טכניון מכון טכנולוגי לישראל
הטכניון מכון טכנולוגי לישראל - בית הספר ללימודי מוסמכים  
M.Sc Thesis
M.Sc StudentBaras Dorit
SubjectDirect Policy Search in Reinforcement Learning and Synaptic
Plasticity in Biological Neural Networks
DepartmentDepartment of Electrical Engineering
Supervisor Professor Ron Meir


Abstract

Learning performed by natural or artificial agents is characterized by changes in behavior (or competence) resulting from environmental feedback. In order for a change of behavior to take place, some of the internal parameters characterizing the agent must be modified. This study is aimed at addressing learning in networks of spiking neurons.

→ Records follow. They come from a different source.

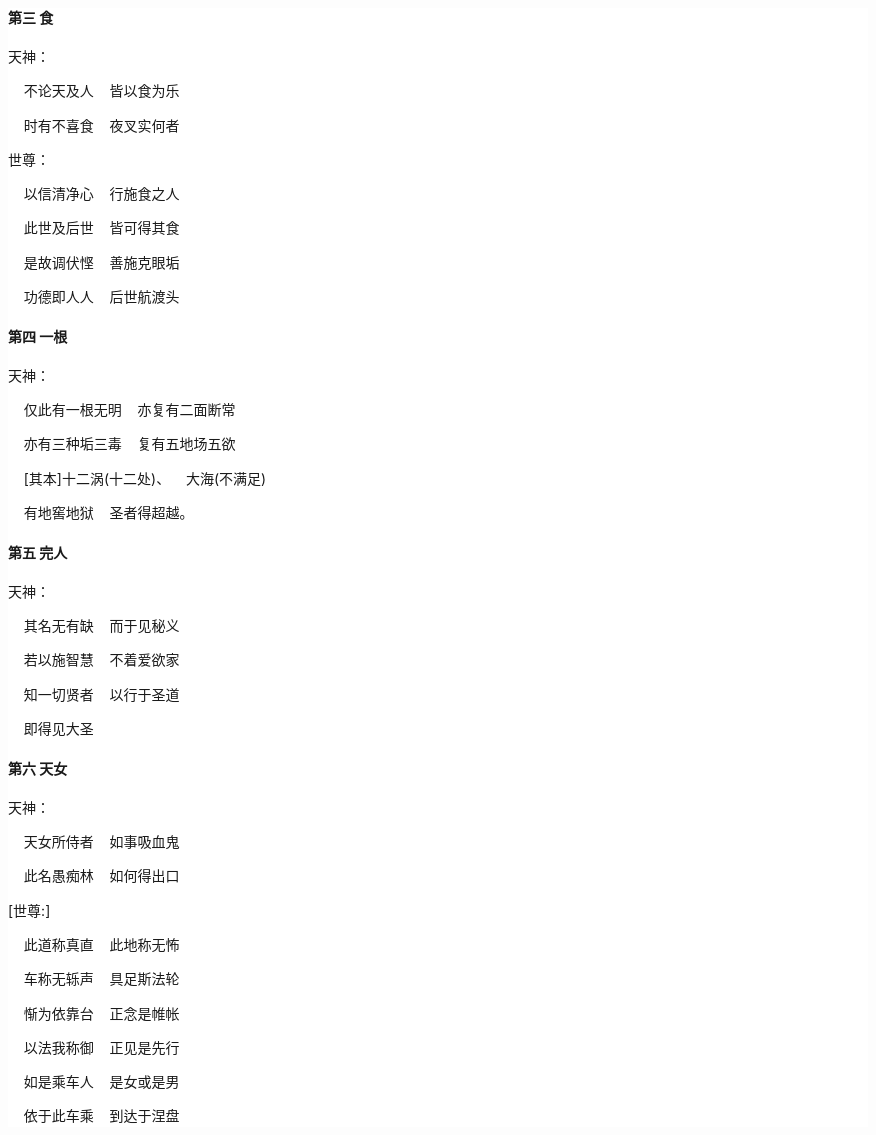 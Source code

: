 #### 第三 食 <a name="1_43"></a>

天神：

&nbsp;&nbsp;&nbsp;&nbsp;不论天及人&nbsp;&nbsp;&nbsp;&nbsp;皆以食为乐

&nbsp;&nbsp;&nbsp;&nbsp;时有不喜食&nbsp;&nbsp;&nbsp;&nbsp;夜叉实何者

世尊：

&nbsp;&nbsp;&nbsp;&nbsp;以信清净心&nbsp;&nbsp;&nbsp;&nbsp;行施食之人

&nbsp;&nbsp;&nbsp;&nbsp;此世及后世&nbsp;&nbsp;&nbsp;&nbsp;皆可得其食

&nbsp;&nbsp;&nbsp;&nbsp;是故调伏悭&nbsp;&nbsp;&nbsp;&nbsp;善施克眼垢

&nbsp;&nbsp;&nbsp;&nbsp;功德即人人&nbsp;&nbsp;&nbsp;&nbsp;后世航渡头

#### 第四 一根 <a name="1_44"></a>

天神：

&nbsp;&nbsp;&nbsp;&nbsp;仅此有一根无明&nbsp;&nbsp;&nbsp;&nbsp;亦复有二面断常

&nbsp;&nbsp;&nbsp;&nbsp;亦有三种垢三毒&nbsp;&nbsp;&nbsp;&nbsp;复有五地场五欲

&nbsp;&nbsp;&nbsp;&nbsp;[其本]十二涡(十二处)、&nbsp;&nbsp;&nbsp;&nbsp;大海(不满足)

&nbsp;&nbsp;&nbsp;&nbsp;有地窖地狱&nbsp;&nbsp;&nbsp;&nbsp;圣者得超越。

#### 第五 完人 <a name="1_45"></a>

天神：

&nbsp;&nbsp;&nbsp;&nbsp;其名无有缺&nbsp;&nbsp;&nbsp;&nbsp;而于见秘义

&nbsp;&nbsp;&nbsp;&nbsp;若以施智慧&nbsp;&nbsp;&nbsp;&nbsp;不着爱欲家

&nbsp;&nbsp;&nbsp;&nbsp;知一切贤者&nbsp;&nbsp;&nbsp;&nbsp;以行于圣道

&nbsp;&nbsp;&nbsp;&nbsp;即得见大圣

#### 第六 天女 <a name="1_46"></a>

天神：

&nbsp;&nbsp;&nbsp;&nbsp;天女所侍者&nbsp;&nbsp;&nbsp;&nbsp;如事吸血鬼

&nbsp;&nbsp;&nbsp;&nbsp;此名愚痴林&nbsp;&nbsp;&nbsp;&nbsp;如何得出口

[世尊:] 

&nbsp;&nbsp;&nbsp;&nbsp;此道称真直&nbsp;&nbsp;&nbsp;&nbsp;此地称无怖

&nbsp;&nbsp;&nbsp;&nbsp;车称无轹声&nbsp;&nbsp;&nbsp;&nbsp;具足斯法轮

&nbsp;&nbsp;&nbsp;&nbsp;惭为依靠台&nbsp;&nbsp;&nbsp;&nbsp;正念是帷帐

&nbsp;&nbsp;&nbsp;&nbsp;以法我称御&nbsp;&nbsp;&nbsp;&nbsp;正见是先行

&nbsp;&nbsp;&nbsp;&nbsp;如是乘车人&nbsp;&nbsp;&nbsp;&nbsp;是女或是男

&nbsp;&nbsp;&nbsp;&nbsp;依于此车乘&nbsp;&nbsp;&nbsp;&nbsp;到达于涅盘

The theoretical framework for our study is that of partially observed Markov decisions processes POMDP. Consider an agent acting in an environment and modifying its performance based on a reward signal related to its actions. The agent-environment pair is characterized by a state, which changes every time the agent performs an action. Moreover, the agent is unable to access the state explicitly, but only has access to a noisy observation based on the state. The actions performed by the agent are stochastic in nature, depending on internal parameters which define the agent's input-output behavior. In particular, in the context of neural networks, the internal parameters may be the synaptic efficacies as well as any other modifiable neuronal parameters.

A great deal of recent work within the Machine Learning literature has been devoted to finding effective algorithms which enable an agent to improve its performance in such an environment, in terms of maximizing its expected average reward. In this work we focus on approaches based on policy gradient estimation implemented in networks of spiking neuron models. We show that for a large class of biologically plausible neuronal models, a synaptic plasticity rule can be derived which is essentially Hebbian in nature, and strongly resembles the spike time dependent plasticity (STDP) rules studies widely over the past few years. While STDP rules are generally used in an unsupervised context, the present study it shows how to combine local synaptic plasticity rules with a global reward signal in order to improve performance in a reinforcement learning task. Finally, we also relate the derived rule to other self regulating plasticity rules, and demonstrate its effectiveness in a series of simulation studies.